The total cost of a mortgage includes: the interest rate, discount points, and origination charges. This total cost is known as the annual percentage rate (APR), which is typically higher than the interest rate. The APR enables you to compare mortgages of the same dollar amount by taking into account the total annual cost of the mortgage.

P rincipal
I nterest
T axes
I nsurance

What is “PITI”?

Your monthly mortgage payment is typically made up of four parts:

  • Principal is the amount of money borrowed.
  • Interest is the cost of borrowing money.
  • Taxes are the property taxes charged by your local government. Lenders may collect a portion of these taxes in every mortgage payment and hold the funds in an escrow account on your behalf for tax payments made as they become due.
  • Insurance refers to homeowners insurance that provides protection against property damage due to wind, fire or other risks. Like taxes, lenders may collect and pay your insurance costs from an escrow account.
Other annual expenses you may incur relating to your property include expenses such as mortgage insurance, flood insurance, and homeowners association fees.

Lowering Your Payment

When interest rates drop, it’s likely you can refinance your current loan to one with lower monthly payments. For example when you refinance, you can:

Eliminate private mortgage insurance (PMI)

  • If your original loan had a down payment that was below 20%, you’re likely paying PMI. If you have made loan payments for a period of time, you may now have enough equity to eliminate PMI which could lower your monthly mortgage payments.

Refinance to a longer-term loan

  • If you need to lower your monthly payments, a longer-term loan can usually help you achieve this, but will increase the total interest you’ll pay over the life of the loan.

Pay discount points to reduce your interest rate

  • If you are likely going to be staying in your home for an extended period of time, it probably makes sense to pay discount points to reduce your interest rate.
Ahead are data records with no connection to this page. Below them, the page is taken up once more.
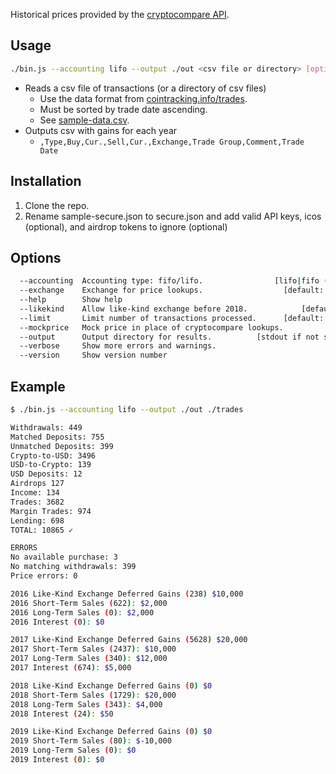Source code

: Historical prices provided by the [cryptocompare API](https://min-api.cryptocompare.com/documentation?key=Historical&cat=dataPriceHistorical).

## Usage

```sh
./bin.js --accounting lifo --output ./out <csv file or directory> [options]
```

- Reads a csv file of transactions (or a directory of csv files)
  - Use the data format from [cointracking.info/trades](https://cointracking.info/trades.php).
  - Must be sorted by trade date ascending.
  - See [sample-data.csv](https://github.com/raineorshine/cost-basis-filler/blob/master/sample-data.csv).
- Outputs csv with gains for each year
  - `,Type,Buy,Cur.,Sell,Cur.,Exchange,Trade Group,Comment,Trade Date`

## Installation

1. Clone the repo.
2. Rename sample-secure.json to secure.json and add valid API keys, icos (optional), and airdrop tokens to ignore (optional)

## Options

```sh
  --accounting  Accounting type: fifo/lifo.                [lifo|fifo (default)]
  --exchange    Exchange for price lookups.                  [default: "cccagg"]
  --help        Show help                                              [boolean]
  --likekind    Allow like-kind exchange before 2018.            [default: true]
  --limit       Limit number of transactions processed.      [default: Infinity]
  --mockprice   Mock price in place of cryptocompare lookups.
  --output      Output directory for results.          [stdout if not specified]
  --verbose     Show more errors and warnings.
  --version     Show version number                                    [boolean]
```

## Example

```sh
$ ./bin.js --accounting lifo --output ./out ./trades

Withdrawals: 449
Matched Deposits: 755
Unmatched Deposits: 399
Crypto-to-USD: 3496
USD-to-Crypto: 139
USD Deposits: 12
Airdrops 127
Income: 134
Trades: 3682
Margin Trades: 974
Lending: 698
TOTAL: 10865 ✓

ERRORS
No available purchase: 3
No matching withdrawals: 399
Price errors: 0

2016 Like-Kind Exchange Deferred Gains (238) $10,000
2016 Short-Term Sales (622): $2,000
2016 Long-Term Sales (0): $2,000
2016 Interest (0): $0

2017 Like-Kind Exchange Deferred Gains (5628) $20,000
2017 Short-Term Sales (2437): $10,000
2017 Long-Term Sales (340): $12,000
2017 Interest (674): $5,000

2018 Like-Kind Exchange Deferred Gains (0) $0
2018 Short-Term Sales (1729): $20,000
2018 Long-Term Sales (343): $4,000
2018 Interest (24): $50

2019 Like-Kind Exchange Deferred Gains (0) $0
2019 Short-Term Sales (80): $-10,000
2019 Long-Term Sales (0): $0
2019 Interest (0): $0
```
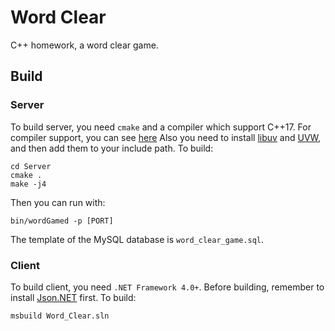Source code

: # Word Clear
C++ homework, a word clear game.

## Build
### Server
To build server, you need `cmake` and a compiler which support C++17. For compiler support, you can see [here](https://en.cppreference.com/w/cpp/compiler_support)
Also you need to install [libuv](libuv.org) and [UVW](https://github.com/skypjack/uvw), and then add them to your include path.
To build:
```
cd Server
cmake .
make -j4
```
Then you can run with:
```
bin/wordGamed -p [PORT]
```
The template of the MySQL database is `word_clear_game.sql`.
### Client
To build client, you need `.NET Framework 4.0+`. Before building, remember to install [Json.NET](https://www.newtonsoft.com/json) first.
To build:
```
msbuild Word_Clear.sln
```
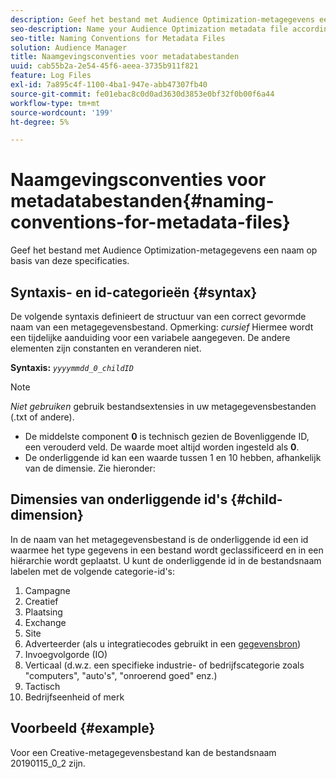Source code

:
 ```yaml
---
description: Geef het bestand met Audience Optimization-metagegevens een naam op basis van deze specificaties.
seo-description: Name your Audience Optimization metadata file according to these specifications.
seo-title: Naming Conventions for Metadata Files
solution: Audience Manager
title: Naamgevingsconventies voor metadatabestanden
uuid: cab55b2a-2e54-45f6-aeea-3735b911f821
feature: Log Files
exl-id: 7a895c4f-1100-4ba1-947e-abb47307fb40
source-git-commit: fe01ebac8c0d0ad3630d3853e0bf32f0b00f6a44
workflow-type: tm+mt
source-wordcount: '199'
ht-degree: 5%

---
```


# Naamgevingsconventies voor metadatabestanden{#naming-conventions-for-metadata-files}

Geef het bestand met Audience Optimization-metagegevens een naam op basis van deze specificaties.

## Syntaxis- en id-categorieën {#syntax}

De volgende syntaxis definieert de structuur van een correct gevormde naam van een metagegevensbestand. Opmerking: *cursief* Hiermee wordt een tijdelijke aanduiding voor een variabele aangegeven. De andere elementen zijn constanten en veranderen niet.

**Syntaxis:** *`yyyymmdd_0_childID`*

>[!NOTE]
>
>*Niet gebruiken* gebruik bestandsextensies in uw metagegevensbestanden (.txt of andere).

<!--In the name syntax, you'll notice a parent ID variable. Don't confuse it with the parent ID used in the [metadata file contents](../../../reporting/audience-optimization-reports/metadata-files-intro/metadata-file-contents.md). These 2 variables seem similar, but they represent different things:-->

* De middelste component **0** is technisch gezien de Bovenliggende ID, een verouderd veld. De waarde moet altijd worden ingesteld als **0**.
* De onderliggende id kan een waarde tussen 1 en 10 hebben, afhankelijk van de dimensie. Zie hieronder:

## Dimensies van onderliggende id&#39;s {#child-dimension}

In de naam van het metagegevensbestand is de onderliggende id een id waarmee het type gegevens in een bestand wordt geclassificeerd en in een hiërarchie wordt geplaatst. U kunt de onderliggende id in de bestandsnaam labelen met de volgende categorie-id&#39;s:

1. Campagne
1. Creatief
1. Plaatsing
1. Exchange
1. Site
1. Adverteerder (als u integratiecodes gebruikt in een [gegevensbron](../../../features/manage-datasources.md#details))
1. Invoegvolgorde (IO)
1. Verticaal (d.w.z. een specifieke industrie- of bedrijfscategorie zoals &quot;computers&quot;, &quot;auto&#39;s&quot;, &quot;onroerend goed&quot; enz.)
1. Tactisch
1. Bedrijfseenheid of merk

## Voorbeeld {#example}

Voor een Creative-metagegevensbestand kan de bestandsnaam 20190115_0_2 zijn.

<!--Let's take a look at how you would use these IDs in a metadata file name. As an example, say your data file consists of campaign creatives. In this case, the campaign is a parent object and the creatives are child objects because they belong to, or are contained by, the campaign. As a result, you'd choose the following IDs for the metadata file name:

* Parent ID: `1` 
* Child ID: `2`

Your metadata file name would look like this: `20150827_1_2`

Sometimes, you might have data that does not belong to a parent object. Whenever this is the case, select ID 0 for the parent ID. In this case, your file title would look like this: `20150827_0_2`. -->
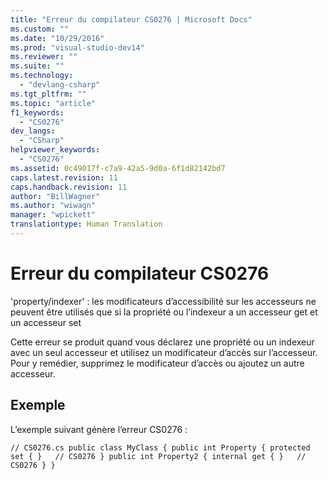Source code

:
```yaml
---
title: "Erreur du compilateur CS0276 | Microsoft Docs"
ms.custom: ""
ms.date: "10/29/2016"
ms.prod: "visual-studio-dev14"
ms.reviewer: ""
ms.suite: ""
ms.technology: 
  - "devlang-csharp"
ms.tgt_pltfrm: ""
ms.topic: "article"
f1_keywords: 
  - "CS0276"
dev_langs: 
  - "CSharp"
helpviewer_keywords: 
  - "CS0276"
ms.assetid: 0c49017f-c7a9-42a5-9d0a-6f1d82142bd7
caps.latest.revision: 11
caps.handback.revision: 11
author: "BillWagner"
ms.author: "wiwagn"
manager: "wpickett"
translationtype: Human Translation
---
```

# Erreur du compilateur CS0276
'property\/indexer' : les modificateurs d’accessibilité sur les accesseurs ne peuvent être utilisés que si la propriété ou l’indexeur a un accesseur get et un accesseur set  
  
 Cette erreur se produit quand vous déclarez une propriété ou un indexeur avec un seul accesseur et utilisez un modificateur d’accès sur l’accesseur. Pour y remédier, supprimez le modificateur d’accès ou ajoutez un autre accesseur.  
  
## Exemple  
 L’exemple suivant génère l’erreur CS0276 :  
  
```  
// CS0276.cs public class MyClass { public int Property { protected set { }   // CS0276 } public int Property2 { internal get { }   // CS0276 } }  
```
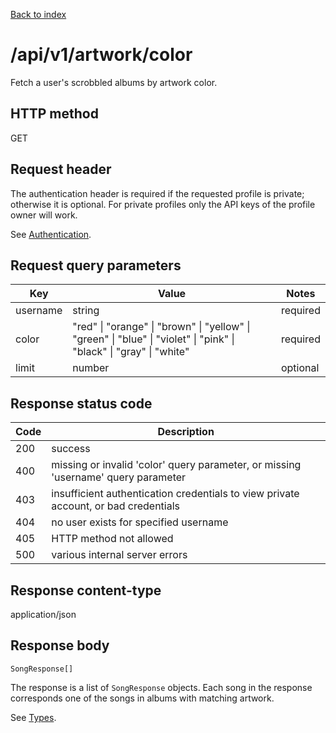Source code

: [Back to index](/)

# /api/v1/artwork/color

Fetch a user's scrobbled albums by artwork color.

## HTTP method

GET

## Request header

The authentication header is required if the requested profile is private;
otherwise it is optional. For private profiles only the API keys of the profile
owner will work.

See [Authentication](/#authentication).

## Request query parameters

| Key | Value | Notes |
|-----|-------|-------|
| username | string | required |
| color | "red" \| "orange" \| "brown" \| "yellow" \| "green" \| "blue" \| "violet" \| "pink" \| "black" \| "gray" \| "white" | required |
| limit | number | optional |

## Response status code

| Code | Description |
|------|-------------|
|200 | success |
|400 | missing or invalid 'color' query parameter, or missing 'username' query parameter |
|403 | insufficient authentication credentials to view private account, or bad credentials |
|404 | no user exists for specified username |
|405 | HTTP method not allowed |
|500 | various internal server errors |

## Response content-type

application/json

## Response body

```
SongResponse[]
```
The response is a list of `SongResponse` objects. Each song in the response
corresponds one of the songs in albums with matching artwork.

See [Types](/types).
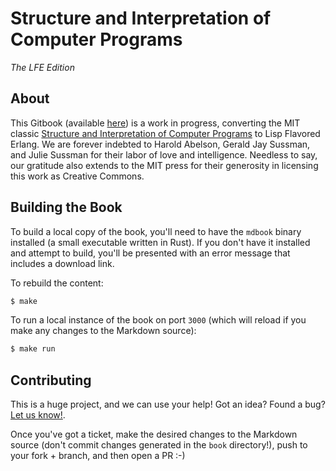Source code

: # Structure and Interpretation of Computer Programs

*The LFE Edition*


## About

This Gitbook (available [here](https://cnbbooks.github.io/lfe-sicp))
is a work in progress, converting the MIT classic
[Structure and Interpretation of Computer Programs](http://mitpress.mit.edu/sicp/)
to Lisp Flavored Erlang. We are forever indebted to Harold Abelson, Gerald
Jay Sussman, and Julie Sussman for their labor of love and intelligence.
Needless to say, our gratitude also extends to the MIT press for their
generosity in licensing this work as Creative Commons.

## Building the Book

To build a local copy of the book, you'll need to have the `mdbook` binary
installed (a small executable written in Rust). If you don't have it installed
and attempt to build, you'll be presented with an error message that includes
a download link.

To rebuild the content:

```bash
$ make
```

To run a local instance of the book on port `3000` (which will reload if you
make any changes to the Markdown source):

``` bash
$ make run
```

## Contributing

This is a huge project, and we can use your help! Got an idea? Found a bug?
[Let us know!](https://github.com/lfe/sicp/issues/new).

Once you've got a ticket, make the desired changes to the Markdown source
(don't commit changes generated in the `book` directory!), push to your fork +
branch, and then open a PR :-)
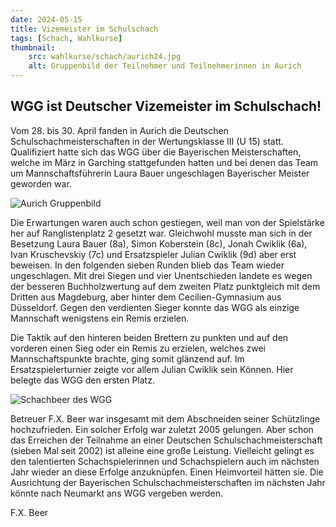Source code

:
 ```yaml
---
date: 2024-05-15
title: Vizemeister im Schulschach
tags: [Schach, Wahlkurse]
thumbnail:
    src: wahlkurse/schach/aurich24.jpg
    alt: Gruppenbild der Teilnehmer und Teilnehmerinnen in Aurich
---
```


## WGG ist Deutscher Vizemeister im Schulschach!

Vom 28. bis 30. April fanden in Aurich die Deutschen Schulschachmeisterschaften in der Wertungsklasse III (U 15) statt. Qualifiziert hatte sich das WGG über die Bayerischen Meisterschaften, welche im März in Garching stattgefunden hatten und bei denen das Team um Mannschaftsführerin Laura Bauer ungeschlagen Bayerischer Meister geworden war.

![Aurich Gruppenbild](images/wahlkurse/schach/aurich24.jpg)

Die Erwartungen waren auch schon gestiegen, weil man von der Spielstärke her auf Ranglistenplatz 2 gesetzt war. Gleichwohl musste man sich in der Besetzung Laura Bauer (8a), Simon Koberstein (8c), Jonah Cwiklik (6a), Ivan Kruschevskiy (7c) und Ersatzspieler Julian Cwiklik (9d) aber erst beweisen. In den folgenden sieben Runden blieb das Team wieder ungeschlagen. Mit drei Siegen und vier Unentschieden landete es wegen der besseren Buchholzwertung auf dem zweiten Platz punktgleich mit dem Dritten aus Magdeburg, aber hinter dem Cecilien-Gymnasium aus Düsseldorf. Gegen den verdienten Sieger konnte das WGG als einzige Mannschaft wenigstens ein Remis erzielen.

Die Taktik auf den hinteren beiden Brettern zu punkten und auf den vorderen einen Sieg oder ein Remis zu erzielen, welches zwei Mannschaftspunkte brachte, ging somit glänzend auf. Im Ersatzspielerturnier zeigte vor allem Julian Cwiklik sein Können. Hier belegte das WGG den ersten Platz.

![Schachbeer des WGG](images/wahlkurse/schach/schachbeer.jpg)

Betreuer F.X. Beer war insgesamt mit dem Abschneiden seiner Schützlinge hochzufrieden. Ein solcher Erfolg war zuletzt 2005 gelungen. Aber schon das Erreichen der Teilnahme an einer Deutschen Schulschachmeisterschaft (sieben Mal seit 2002) ist alleine eine große Leistung. Vielleicht gelingt es den talentierten Schachspielerinnen und Schachspielern auch im nächsten Jahr wieder an diese Erfolge anzuknüpfen. Einen Heimvorteil hätten sie. Die Ausrichtung der Bayerischen Schulschachmeisterschaften im nächsten Jahr könnte nach Neumarkt ans WGG vergeben werden.

F.X. Beer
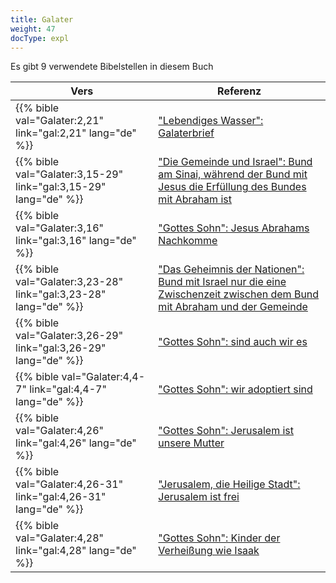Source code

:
 ```yaml
---
title: Galater
weight: 47
docType: expl
---
```


Es gibt 9 verwendete Bibelstellen in diesem Buch

| Vers | Referenz |
|-------|-----------|
| {{% bible val="Galater:2,21" link="gal:2,21" lang="de" %}} | ["Lebendiges Wasser": Galaterbrief](/expl/../expl/content/paradise/the-new-jerusalem#8a3f) |
| {{% bible val="Galater:3,15-29" link="gal:3,15-29" lang="de" %}} | ["Die Gemeinde und Israel": Bund am Sinai, während der Bund mit Jesus die Erfüllung des Bundes mit Abraham ist](/expl/../expl/topics/others/dispensionalism-and-its-critic#049e) |
| {{% bible val="Galater:3,16" link="gal:3,16" lang="de" %}} | ["Gottes Sohn":  Jesus Abrahams Nachkomme ](/expl/../expl/background/israel/the-church-is-part-of-israel#db2c) |
| {{% bible val="Galater:3,23-28" link="gal:3,23-28" lang="de" %}} | ["Das Geheimnis der Nationen": Bund mit Israel nur die eine Zwischenzeit zwischen dem Bund mit Abraham und der Gemeinde](/expl/../expl/background/israel/the-church-is-part-of-israel#56b8) |
| {{% bible val="Galater:3,26-29" link="gal:3,26-29" lang="de" %}} | ["Gottes Sohn": sind auch wir es](/expl/../expl/background/israel/the-church-is-part-of-israel#db2c) |
| {{% bible val="Galater:4,4-7" link="gal:4,4-7" lang="de" %}} | ["Gottes Sohn": wir adoptiert sind](/expl/../expl/background/israel/the-church-is-part-of-israel#db2c) |
| {{% bible val="Galater:4,26" link="gal:4,26" lang="de" %}} | ["Gottes Sohn": Jerusalem ist unsere Mutter](/expl/../expl/background/israel/the-church-is-part-of-israel#db2c) |
| {{% bible val="Galater:4,26-31" link="gal:4,26-31" lang="de" %}} | ["Jerusalem, die Heilige Stadt": Jerusalem ist frei](/expl/../expl/content/paradise/the-new-jerusalem#a373) |
| {{% bible val="Galater:4,28" link="gal:4,28" lang="de" %}} | ["Gottes Sohn": Kinder der Verheißung wie Isaak](/expl/../expl/background/israel/the-church-is-part-of-israel#db2c) |
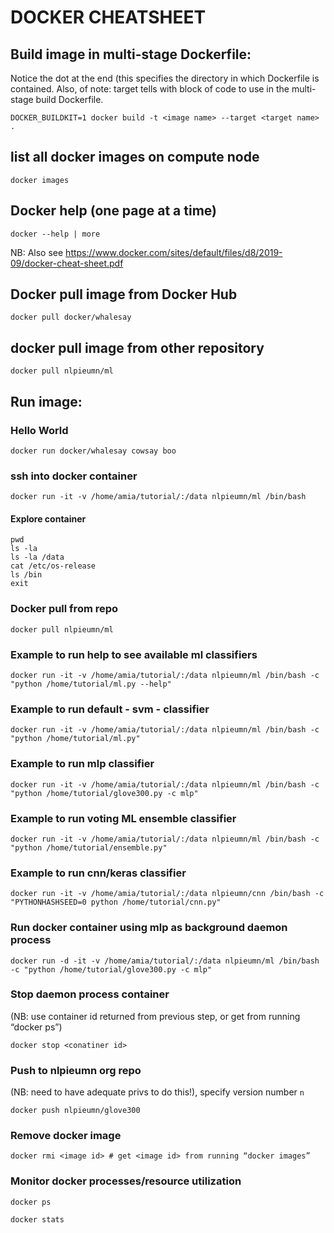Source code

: # DOCKER CHEATSHEET 



## Build image in multi-stage Dockerfile:
Notice the dot at the end (this specifies the directory in which Dockerfile is contained. 
Also, of note: target tells with block of code to use in the multi-stage build Dockerfile. 
```
DOCKER_BUILDKIT=1 docker build -t <image name> --target <target name> .
```

## list all docker images on compute node

```
docker images
```

## Docker help (one page at a time)

```
docker --help | more
```

NB: Also see https://www.docker.com/sites/default/files/d8/2019-09/docker-cheat-sheet.pdf

## Docker pull image from Docker Hub

```
docker pull docker/whalesay
```

## docker pull image from other repository

```
docker pull nlpieumn/ml
```

## Run image:

### Hello World

```
docker run docker/whalesay cowsay boo
```

### ssh into docker container

```
docker run -it -v /home/amia/tutorial/:/data nlpieumn/ml /bin/bash
```

#### Explore container

```
pwd
ls -la
ls -la /data
cat /etc/os-release
ls /bin
exit
```


### Docker pull from repo
```
docker pull nlpieumn/ml
```

### Example to run help to see available ml classifiers

```
docker run -it -v /home/amia/tutorial/:/data nlpieumn/ml /bin/bash -c "python /home/tutorial/ml.py --help"
```

### Example to run default - svm - classifier

```
docker run -it -v /home/amia/tutorial/:/data nlpieumn/ml /bin/bash -c "python /home/tutorial/ml.py"
```

### Example to run mlp classifier

```
docker run -it -v /home/amia/tutorial/:/data nlpieumn/ml /bin/bash -c "python /home/tutorial/glove300.py -c mlp"
```

### Example to run voting ML ensemble classifier

```
docker run -it -v /home/amia/tutorial/:/data nlpieumn/ml /bin/bash -c "python /home/tutorial/ensemble.py"
```

### Example to run cnn/keras classifier

```
docker run -it -v /home/amia/tutorial/:/data nlpieumn/cnn /bin/bash -c "PYTHONHASHSEED=0 python /home/tutorial/cnn.py"
```

### Run docker container using mlp as background daemon process

```
docker run -d -it -v /home/amia/tutorial/:/data nlpieumn/ml /bin/bash -c "python /home/tutorial/glove300.py -c mlp"
```

### Stop daemon process container 
(NB: use container id returned from previous step, or get from running “docker ps”)
```
docker stop <conatiner id>
```

### Push to nlpieumn org repo 
(NB: need to have adequate privs to do this!), specify version number `n`

```
docker push nlpieumn/glove300
```

### Remove docker image
```
docker rmi <image id> # get <image id> from running “docker images”
```

### Monitor docker processes/resource utilization

```
docker ps
```

```
docker stats
```
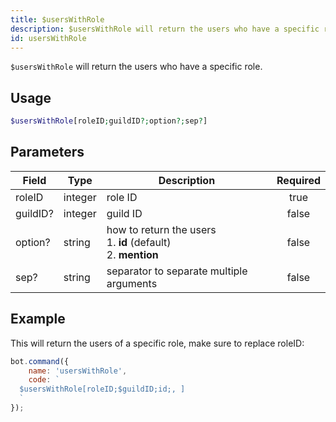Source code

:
 ```yaml
---
title: $usersWithRole
description: $usersWithRole will return the users who have a specific role.
id: usersWithRole
---
```


`$usersWithRole` will return the users who have a specific role.

## Usage

```php
$usersWithRole[roleID;guildID?;option?;sep?]
```

## Parameters

| Field    | Type    | Description                                                              | Required |
|----------|---------|--------------------------------------------------------------------------|:--------:|
| roleID   | integer | role ID                                                                  |   true   |
| guildID? | integer | guild ID                                                                 |  false   |
| option?  | string  | how to return the users <br /> 1. **id** (default) <br /> 2. **mention** |  false   |
| sep?     | string  | separator to separate multiple arguments                                 |  false   |

## Example

This will return the users of a specific role, make sure to replace roleID:

```javascript
bot.command({
    name: 'usersWithRole',
    code: `
  $usersWithRole[roleID;$guildID;id;, ]
  `
});
```
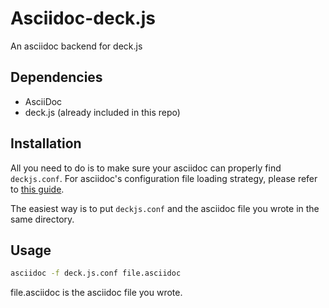 Asciidoc-deck.js
================

An asciidoc backend for deck.js


Dependencies
------------

* AsciiDoc
* deck.js (already included in this repo)


Installation
------------

All you need to do is to make sure your asciidoc can properly find `deckjs.conf`. For asciidoc's configuration file loading strategy, please refer to [this guide](http://www.methods.co.nz/asciidoc/userguide.html#X7).

The easiest way is to put `deckjs.conf` and the asciidoc file you wrote in the same directory.


Usage
-----

```bash
asciidoc -f deck.js.conf file.asciidoc
```

file.asciidoc is the asciidoc file you wrote. 


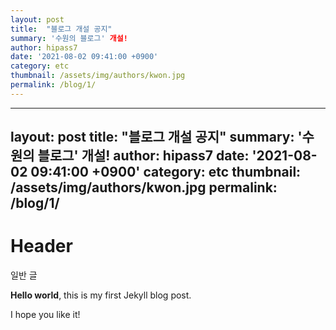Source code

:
 ```yaml
---
layout: post
title:  "블로그 개설 공지"
summary: '수원의 블로그' 개설!
author: hipass7
date: '2021-08-02 09:41:00 +0900'
category: etc
thumbnail: /assets/img/authors/kwon.jpg
permalink: /blog/1/
---
```



---
layout: post
title:  "블로그 개설 공지"
summary: '수원의 블로그' 개설!
author: hipass7
date: '2021-08-02 09:41:00 +0900'
category: etc
thumbnail: /assets/img/authors/kwon.jpg
permalink: /blog/1/
---

# Header

일반 글

**Hello world**, this is my first Jekyll blog post.

I hope you like it!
One discount point (which equals 1% of your loan amount) reduces your interest rate approximately 0.25%, reduces monthly payments and interest over the life of a fixed-rate loan, and may be tax deductible. (Consult your tax advisor)

Plan for an interest rate change in an adjustable-rate mortgage (ARM)

  • Adjustable rate mortgages have interest rates and payments that will change (increase or decrease) over time, based on the term and market rates at the time of adjustment.

Loan Application Criteria

When your loan application is complete, NewRate will review the following four components:

Income:

  • Do you have a steady source of income to make monthly payments?
  • Income can come from your primary job, a second job, and part-time jobs. It can also come from overtime, bonuses, and commissions.
  • Other sources of income may also be considered – including retirement, veteran’s benefits, disability payments, alimony, child support, rental income or investment income – provided they can be verified as reliable and likely to continue for at least three years.

Current debts and credit history:

  • Lenders examine your payment history before deciding to loan you money.
  • For example, do you pay your bills, loans, credit cards, and other debts on time?
  • A borrower’s credit history and credit score are also examined prior to a loan decision being made by your lender. It’s a good idea to check your credit history and correct any problems before applying. A NewRate representative can assist you in doing so.

Available Funds and Assets:

  • Do you have enough funds to pay closing costs?
  • You may use funds from a savings account, certificate of deposit (CD), investments, and from a retirement account.
  • You may also be able to use a gift from a relative, friend, employer, or not-for profit organization.
  • You will also likely have to demonstrate that you have additional funds in your accounts to cover several months of mortgage, tax, and insurance payments.

The Property:

  • What is the market value of your property?
  • NewRate will order a property appraisal to make sure your property’s value meets our underwriting requirements.